Many procedures involve the dorsal slit, which is sometimes used alone, especially in the presence of acute inflammation. Both phimosis and paraphimosis are prevented by the dorsal slit. The prepuce is released from adhesion glans, and a 12 o’clock slitting of both layers of the prepuce is done to a few millimeters of the corona with the help of artery forceps inserted at 10 and 1 o’clock.  Many other circumcision techniques necessitate a dorsal slice to enlarge the outer preputial ring first.
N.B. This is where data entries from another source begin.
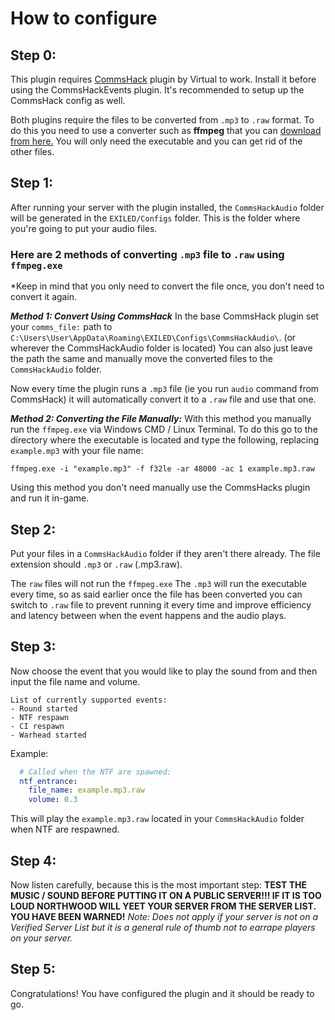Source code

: # How to configure

## Step 0:
This plugin requires [CommsHack](https://github.com/VirtualBrightPlayz/CommsHack) plugin by Virtual to work. Install it before using the CommsHackEvents plugin. It's recommended to setup up the CommsHack config as well.

Both plugins require the files to be converted from `.mp3` to `.raw` format. To do this you need to use a converter such as **ffmpeg** that you can [download from here.](https://www.gyan.dev/ffmpeg/builds/ffmpeg-release-full.7z) You will only need the executable and you can get rid of the other files.


## Step 1:
After running your server with the plugin installed, the `CommsHackAudio` folder will be generated in the `EXILED/Configs` folder. This is the folder where you're going to put your audio files.

### Here are 2 methods of converting `.mp3` file to `.raw` using `ffmpeg.exe`
*Keep in mind that you only need to convert the file once, you don't need to convert it again.

***Method 1: Convert Using CommsHack***
In the base CommsHack plugin set your `comms_file:` path to `C:\Users\User\AppData\Roaming\EXILED\Configs\CommsHackAudio\`. (or wherever the CommsHackAudio folder is located)
You can also just leave the path the same and manually move the converted files to the `CommsHackAudio` folder.

Now every time the plugin runs a `.mp3` file (ie you run `audio` command from CommsHack) it will automatically convert it to a `.raw` file and use that one.


***Method 2: Converting the File Manually:***
With this method you manually run the `ffmpeg.exe` via Windows CMD / Linux Terminal. To do this go to the directory where the executable is located and type the following, replacing `example.mp3` with your file name:
```
ffmpeg.exe -i "example.mp3" -f f32le -ar 48000 -ac 1 example.mp3.raw
```
Using this method you don't need manually use the CommsHacks plugin and run it in-game.

## Step 2:
Put your files in a `CommsHackAudio` folder if they aren't there already. The file extension should  `.mp3` or `.raw` (.mp3.raw).

The `raw` files will not run the `ffmpeg.exe`
The `.mp3` will run the executable every time, so as said earlier once the file has been converted you can switch to `.raw` file to prevent running it every time and improve efficiency and latency between when the event happens and the audio plays.

## Step 3:
Now choose the event that you would like to play the sound from and then input the file name and volume.
```
List of currently supported events:
- Round started
- NTF respawn
- CI respawn
- Warhead started
```
Example:
```yml
  # Called when the NTF are spawned:
  ntf_entrance:
    file_name: example.mp3.raw
    volume: 0.3
 ```
This will play the `example.mp3.raw` located in your `CommsHackAudio` folder when NTF are respawned.

## Step 4:
Now listen carefully, because this is the most important step:
**TEST THE MUSIC / SOUND BEFORE PUTTING IT ON A PUBLIC SERVER!!! IF IT IS TOO LOUD NORTHWOOD WILL YEET YOUR SERVER FROM THE SERVER LIST. YOU HAVE BEEN WARNED!**
*Note: Does not apply if your server is not on a Verified Server List but it is a general rule of thumb not to earrape players on your server.*

## Step 5:
Congratulations! You have configured the plugin and it should be ready to go.
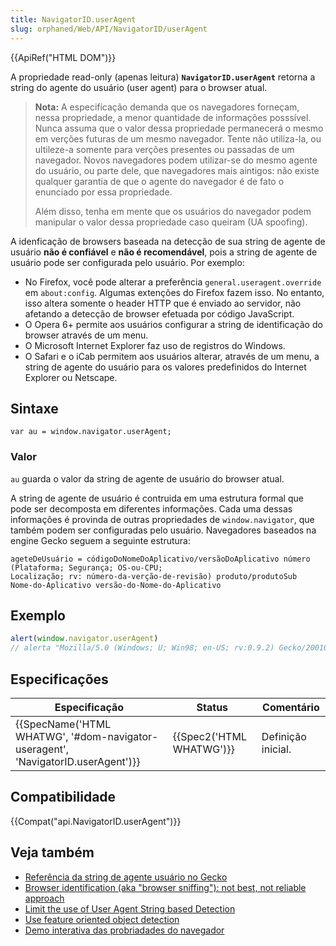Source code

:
 ```yaml
---
title: NavigatorID.userAgent
slug: orphaned/Web/API/NavigatorID/userAgent
---
```


{{ApiRef("HTML DOM")}}

A propriedade read-only (apenas leitura) **`NavigatorID.userAgent`** retorna a string do agente do usuário (user agent) para o browser atual.

> **Nota:** A especifícação demanda que os navegadores forneçam, nessa propriedade, a menor quantidade de informações posssível. Nunca assuma que o valor dessa propriedade permanecerá o mesmo em verções futuras de um mesmo navegador. Tente não utiliza-la, ou ultileze-a somente para verções presentes ou passadas de um navegador. Novos navegadores podem utilizar-se do mesmo agente do usuário, ou parte dele, que navegadores mais aintigos: não existe qualquer garantia de que o agente do navegador é de fato o enunciado por essa propriedade.
>
> Além disso, tenha em mente que os usuários do navegador podem manipular o valor dessa propriedade caso queiram (UA spoofing).

A idenficação de browsers baseada na detecção de sua string de agente de usuário **não é confiável** e **não é recomendável**, pois a string de agente de usuário pode ser configurada pelo usuário. Por exemplo:

- No Firefox, você pode alterar a preferência `general.useragent.override` em `about:config`. Algumas extenções do Firefox fazem isso. No entanto, isso altera somente o header HTTP que é enviado ao servidor, não afetando a detecção de browser efetuada por código JavaScript.
- O Opera 6+ permite aos usuários configurar a string de identificação do browser através de um menu.
- O Microsoft Internet Explorer faz uso de registros do Windows.
- O Safari e o iCab permitem aos usuários alterar, através de um menu, a string de agente do usuário para os valores predefinidos do Internet Explorer ou Netscape.

## Sintaxe

```
var au = window.navigator.userAgent;
```

### Valor

`au` guarda o valor da string de agente de usuário do browser atual.

A string de agente de usuário é contruida em uma estrutura formal que pode ser decomposta em diferentes informações. Cada uma dessas informações é provinda de outras propriedades de `window.navigator`, que também podem ser configuradas pelo usuário. Navegadores baseados na engine Gecko seguem a seguinte estrutura:

```
ageteDeUsuário = códigoDoNomeDoAplicativo/versãoDoAplicativo número (Plataforma; Segurança; OS-ou-CPU;
Localização; rv: número-da-verção-de-revisão) produto/produtoSub
Nome-do-Aplicativo versão-do-Nome-do-Aplicativo
```

## Exemplo

```js
alert(window.navigator.userAgent)
// alerta "Mozilla/5.0 (Windows; U; Win98; en-US; rv:0.9.2) Gecko/20010725 Netscape6/6.1"
```

## Especificações

| Especificação                                                                                                | Status                           | Comentário         |
| ------------------------------------------------------------------------------------------------------------ | -------------------------------- | ------------------ |
| {{SpecName('HTML WHATWG', '#dom-navigator-useragent', 'NavigatorID.userAgent')}} | {{Spec2('HTML WHATWG')}} | Definição inicial. |

## Compatibilidade

{{Compat("api.NavigatorID.userAgent")}}

## Veja também

- [Referência da string de agente usuário no Gecko](/pt-BR/docs/Gecko_user_agent_string_reference)
- [Browser identification (aka "browser sniffing"): not best, not reliable approach](/pt-BR/docs/Using_Web_Standards_in_your_Web_Pages/Developing_cross-browser_and_cross-platform_pages "Using_Web_Standards_in_your_Web_Pages/Developing_cross-browser_and_cross-platform_pages")
- [Limit the use of User Agent String based Detection](/pt-BR/docs/Browser_Detection_and_Cross_Browser_Support#Limit_the_use_of_User_Agent_String_based_Detection "Browser_Detection_and_Cross_Browser_Support#Limit_the_use_of_User_Agent_String_based_Detection")
- [Use feature oriented object detection](/pt-BR/docs/Browser_Detection_and_Cross_Browser_Support#Use_feature_oriented_object_detection "Browser_Detection_and_Cross_Browser_Support#Use_feature_oriented_object_detection")
- [Demo interativa das probriadades do navegador](http://www.gtalbot.org/DHTMLSection/ListAllAttributesAndMethodsOfObjects.html)
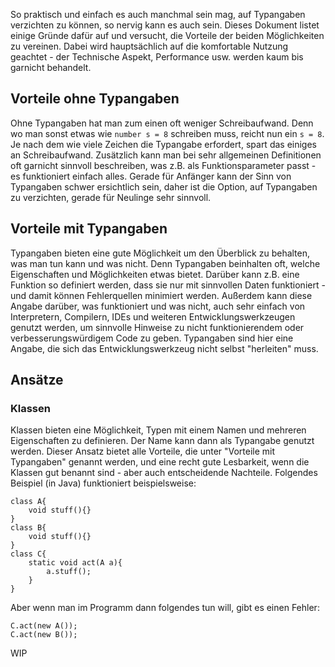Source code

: So praktisch und einfach es auch manchmal sein mag, auf Typangaben verzichten zu können, so nervig kann es auch sein. Dieses Dokument
listet einige Gründe dafür auf und versucht, die Vorteile der beiden Möglichkeiten zu vereinen.
Dabei wird hauptsächlich auf die komfortable Nutzung geachtet - der Technische Aspekt, Performance usw. werden kaum bis garnicht behandelt.

## Vorteile ohne Typangaben
Ohne Typangaben hat man zum einen oft weniger Schreibaufwand. Denn wo man sonst etwas wie `number s = 8` schreiben muss, reicht nun ein
`s = 8`. Je nach dem wie viele Zeichen die Typangabe erfordert, spart das einiges an Schreibaufwand. Zusätzlich kann man bei sehr
allgemeinen Definitionen oft garnicht sinnvoll beschreiben, was z.B. als Funktionsparameter passt - es funktioniert einfach alles.
Gerade für Anfänger kann der Sinn von Typangaben schwer ersichtlich sein, daher ist die Option, auf Typangaben zu verzichten, gerade
für Neulinge sehr sinnvoll.

## Vorteile mit Typangaben
Typangaben bieten eine gute Möglichkeit um den Überblick zu behalten, was man tun kann und was nicht. Denn Typangaben beinhalten oft,
welche Eigenschaften und Möglichkeiten etwas bietet. Darüber kann z.B. eine Funktion so definiert werden, dass sie nur mit sinnvollen
Daten funktioniert - und damit können Fehlerquellen minimiert werden.
Außerdem kann diese Angabe darüber, was funktioniert und was nicht, auch sehr einfach
von Interpretern, Compilern, IDEs und weiteren Entwicklungswerkzeugen genutzt werden, um sinnvolle Hinweise zu nicht funktionierendem oder
verbesserungswürdigem Code zu geben. Typangaben sind hier eine Angabe, die sich das Entwicklungswerkzeug nicht selbst "herleiten" muss.

## Ansätze
### Klassen
Klassen bieten eine Möglichkeit, Typen mit einem Namen und mehreren Eigenschaften zu definieren. Der Name kann dann als Typangabe
genutzt werden. Dieser Ansatz bietet alle Vorteile, die unter "Vorteile mit Typangaben" genannt werden, und eine recht gute Lesbarkeit, wenn die Klassen gut benannt sind - aber auch entscheidende
Nachteile. Folgendes Beispiel (in Java) funktioniert beispielsweise:

```
class A{
	void stuff(){}
}
class B{
	void stuff(){}
}
class C{
	static void act(A a){
		a.stuff();
	}
}
```
Aber wenn man im Programm dann folgendes tun will, gibt es einen Fehler:
```
C.act(new A());
C.act(new B());
```
WIP
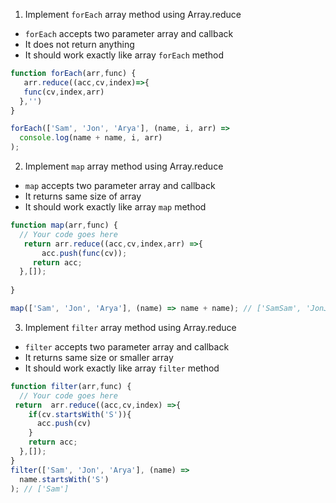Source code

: 1. Implement `forEach` array method using Array.reduce

- `forEach` accepts two parameter array and callback
- It does not return anything
- It should work exactly like array `forEach` method

```js
function forEach(arr,func) {
   arr.reduce((acc,cv,index)=>{
   func(cv,index,arr)
  },'')
}

forEach(['Sam', 'Jon', 'Arya'], (name, i, arr) =>
  console.log(name + name, i, arr)
);

```

2. Implement `map` array method using Array.reduce

- `map` accepts two parameter array and callback
- It returns same size of array
- It should work exactly like array `map` method

```js
function map(arr,func) {
  // Your code goes here
   return arr.reduce((acc,cv,index,arr) =>{
       acc.push(func(cv));
     return acc;
  },[]);
  
}

map(['Sam', 'Jon', 'Arya'], (name) => name + name); // ['SamSam', 'JonJon', 'AryaArya']
```

3. Implement `filter` array method using Array.reduce

- `filter` accepts two parameter array and callback
- It returns same size or smaller array
- It should work exactly like array `filter` method

```js
function filter(arr,func) {
  // Your code goes here
 return  arr.reduce((acc,cv,index) =>{
    if(cv.startsWith('S')){
      acc.push(cv)
    }
    return acc;
  },[]);
}
filter(['Sam', 'Jon', 'Arya'], (name) =>
  name.startsWith('S')
); // ['Sam']
```
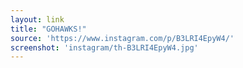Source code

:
 ```yaml
---
layout: link
title: "GOHAWKS!"
source: 'https://www.instagram.com/p/B3LRI4EpyW4/'
screenshot: 'instagram/th-B3LRI4EpyW4.jpg'
---
```


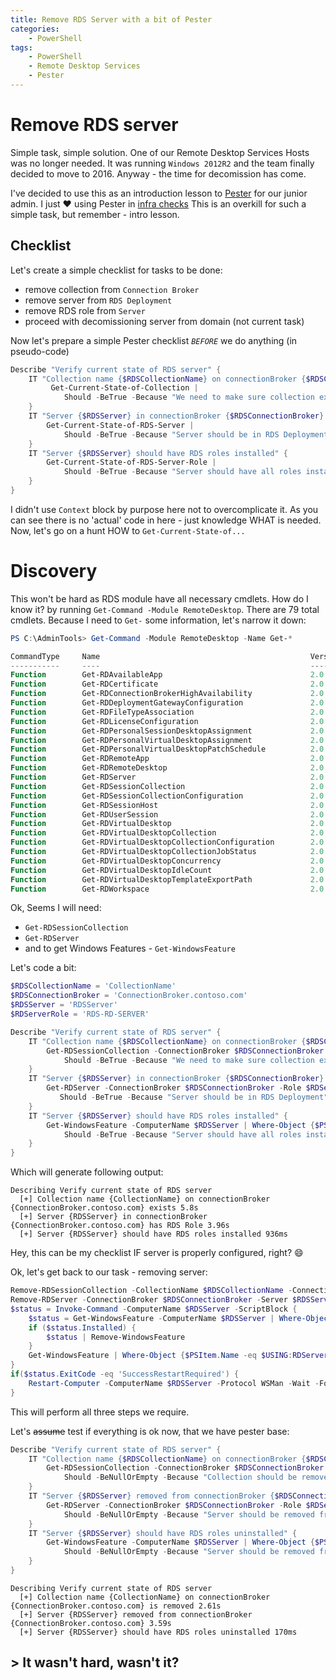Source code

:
 ```yaml
---
title: Remove RDS Server with a bit of Pester
categories:
    - PowerShell
tags:
    - PowerShell
    - Remote Desktop Services
    - Pester
---
```


# Remove RDS server

Simple task, simple solution. One of our Remote Desktop Services Hosts was no longer needed. It was running `Windows 2012R2` and the team finally decided to move to 2016. Anyway - the time for decomission has come.

I've decided to use this as an introduction lesson to [Pester](https://github.com/pester/Pester) for our junior admin. I just :heart: using Pester in [infra checks](https://arconnetblog.wordpress.com/2017/07/05/pposh-2nd-meetup-pester/)   This is an overkill for such a simple task, but remember - intro lesson.

## Checklist 
Let's create a simple checklist for tasks to be done:
- remove collection from `Connection Broker`
- remove server from `RDS Deployment`
- remove RDS role from `Server`
- proceed with decomissioning server from domain (not current task)

Now let's prepare a simple Pester checklist *`BEFORE`* we do anything (in pseudo-code)
```powershell
Describe "Verify current state of RDS server" {
    IT "Collection name {$RDSCollectionName} on connectionBroker {$RDSConnectionBroker} exists" {
         Get-Current-State-of-Collection | 
            Should -BeTrue -Because "We need to make sure collection exists"
    }
    IT "Server {$RDSServer} in connectionBroker {$RDSConnectionBroker} has RDS Role" {
        Get-Current-State-of-RDS-Server |
            Should -BeTrue -Because "Server should be in RDS Deployment"
    }
    IT "Server {$RDSServer} should have RDS roles installed" {
        Get-Current-State-of-RDS-Server-Role | 
            Should -BeTrue -Because "Server should have all roles installed"
    }
}
```

I didn't use `Context` block by purpose here not to overcomplicate it. As you can see there is no 'actual' code in here - just knowledge WHAT is needed. Now, let's go on a hunt HOW to `Get-Current-State-of...`

# Discovery

This won't be hard as RDS module have all necessary cmdlets. How do I know it? by running `Get-Command -Module RemoteDesktop`. There are 79 total cmdlets. Because I need to `Get-` some information, let's narrow it down:

```powershell
PS C:\AdminTools> Get-Command -Module RemoteDesktop -Name Get-*

CommandType     Name                                               Version    Source
-----------     ----                                               -------    ------
Function        Get-RDAvailableApp                                 2.0.0.0    RemoteDesktop
Function        Get-RDCertificate                                  2.0.0.0    RemoteDesktop
Function        Get-RDConnectionBrokerHighAvailability             2.0.0.0    RemoteDesktop
Function        Get-RDDeploymentGatewayConfiguration               2.0.0.0    RemoteDesktop
Function        Get-RDFileTypeAssociation                          2.0.0.0    RemoteDesktop
Function        Get-RDLicenseConfiguration                         2.0.0.0    RemoteDesktop
Function        Get-RDPersonalSessionDesktopAssignment             2.0.0.0    RemoteDesktop
Function        Get-RDPersonalVirtualDesktopAssignment             2.0.0.0    RemoteDesktop
Function        Get-RDPersonalVirtualDesktopPatchSchedule          2.0.0.0    RemoteDesktop
Function        Get-RDRemoteApp                                    2.0.0.0    RemoteDesktop
Function        Get-RDRemoteDesktop                                2.0.0.0    RemoteDesktop
Function        Get-RDServer                                       2.0.0.0    RemoteDesktop
Function        Get-RDSessionCollection                            2.0.0.0    RemoteDesktop
Function        Get-RDSessionCollectionConfiguration               2.0.0.0    RemoteDesktop
Function        Get-RDSessionHost                                  2.0.0.0    RemoteDesktop
Function        Get-RDUserSession                                  2.0.0.0    RemoteDesktop
Function        Get-RDVirtualDesktop                               2.0.0.0    RemoteDesktop
Function        Get-RDVirtualDesktopCollection                     2.0.0.0    RemoteDesktop
Function        Get-RDVirtualDesktopCollectionConfiguration        2.0.0.0    RemoteDesktop
Function        Get-RDVirtualDesktopCollectionJobStatus            2.0.0.0    RemoteDesktop
Function        Get-RDVirtualDesktopConcurrency                    2.0.0.0    RemoteDesktop
Function        Get-RDVirtualDesktopIdleCount                      2.0.0.0    RemoteDesktop
Function        Get-RDVirtualDesktopTemplateExportPath             2.0.0.0    RemoteDesktop
Function        Get-RDWorkspace                                    2.0.0.0    RemoteDesktop
```

Ok, Seems I will need:
- `Get-RDSessionCollection`
- `Get-RDServer`
- and to get Windows Features - `Get-WindowsFeature`

Let's code a bit:

```powershell
$RDSCollectionName = 'CollectionName'
$RDSConnectionBroker = 'ConnectionBroker.contoso.com'
$RDSServer = 'RDSServer'
$RDServerRole = 'RDS-RD-SERVER'

Describe "Verify current state of RDS server" {
    IT "Collection name {$RDSCollectionName} on connectionBroker {$RDSConnectionBroker} exists" {
        Get-RDSessionCollection -ConnectionBroker $RDSConnectionBroker | Where-Object {$PSItem.CollectionName -eq $RDSCollectionName} | 
            Should -BeTrue -Because "We need to make sure collection exists"
    }
    IT "Server {$RDSServer} in connectionBroker {$RDSConnectionBroker} has RDS Role" {
        Get-RDServer -ConnectionBroker $RDSConnectionBroker -Role $RDServerRole |
           Should -BeTrue -Because "Server should be in RDS Deployment"
    }
    IT "Server {$RDSServer} should have RDS roles installed" {
        Get-WindowsFeature -ComputerName $RDSServer | Where-Object {$PSItem.Name -eq $RDServerRole} | Where-Object {$PSItem.Installed -eq $True} | 
            Should -BeTrue -Because "Server should have all roles installed"
    }
}
```

Which will generate following output:

```
Describing Verify current state of RDS server
  [+] Collection name {CollectionName} on connectionBroker {ConnectionBroker.contoso.com} exists 5.8s
  [+] Server {RDSServer} in connectionBroker {ConnectionBroker.contoso.com} has RDS Role 3.96s
  [+] Server {RDSServer} should have RDS roles installed 936ms
```

Hey, this can be my checklist IF server is properly configured, right? :smile:

Ok, let's get back to our task - removing server:

```powershell
Remove-RDSessionCollection -CollectionName $RDSCollectionName -ConnectionBroker $RDSConnectionBroker
Remove-RDServer -ConnectionBroker $RDSConnectionBroker -Server $RDSServer -Role $RDServerRole
$status = Invoke-Command -ComputerName $RDSServer -ScriptBlock {
    $status = Get-WindowsFeature -ComputerName $RDSServer | Where-Object {$PSItem.Name -eq $USING:RDServerRole} 
    if ($status.Installed) {
        $status | Remove-WindowsFeature    
    }
    Get-WindowsFeature | Where-Object {$PSItem.Name -eq $USING:RDServerRole} 
}
if($status.ExitCode -eq 'SuccessRestartRequired') {
    Restart-Computer -ComputerName $RDSServer -Protocol WSMan -Wait -Force 
}
```

This will perform all three steps we require.

Let's ~~assume~~ test if everything is ok now, that we have pester base:
```powershell
Describe "Verify current state of RDS server" {
    IT "Collection name {$RDSCollectionName} on connectionBroker {$RDSConnectionBroker} is removed" {
        Get-RDSessionCollection -ConnectionBroker $RDSConnectionBroker | Where-Object {$PSItem.CollectionName -eq $RDSCollectionName} | 
            Should -BeNullOrEmpty -Because "Collection should be removed before removing server role"
    }
    IT "Server {$RDSServer} removed from connectionBroker {$RDSConnectionBroker}" {
        Get-RDServer -ConnectionBroker $RDSConnectionBroker -Role $RDServerRole | Where-Object {$PSitem.Server -eq $RDSServer} |
            Should -BeNullOrEmpty -Because "Server should be removed from connection broker"
    }
    IT "Server {$RDSServer} should have RDS roles uninstalled" {
        Get-WindowsFeature -ComputerName $RDSServer | Where-Object {$PSItem.Name -eq $RDServerRole} | Where-Object {$PSItem.Installed -ne $False} | 
            Should -BeNullOrEmpty -Because "Server should be removed from connection broker"
    }
}
```
```
Describing Verify current state of RDS server
  [+] Collection name {CollectionName} on connectionBroker {ConnectionBroker.contoso.com} is removed 2.61s
  [+] Server {RDSServer} removed from connectionBroker {ConnectionBroker.contoso.com} 3.59s
  [+] Server {RDSServer} should have RDS roles uninstalled 170ms
```

## > It wasn't hard, wasn't it?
Performing a dorsal slit without excising the prepuce is usually unattractive from a cosmetic standpoint.

Excision Sleeve Resection

The prepuce is retracted over the glans penis, and a circumferential incision is made around the shaft, usually distal to the corona, as far back as the scar line is to be placed. The prepuce is replaced to cover the glans, and a second circular incision around the shaft is performed in the same location as the first. The strip of skin is removed after a longitudinal cut is made between the two circumferential ones. After that, the free raw edges are sutured. The frenulum can be cut as part of the main incision or separately if desired. The glans and frenulum are not protected in any way and must be avoided at all costs.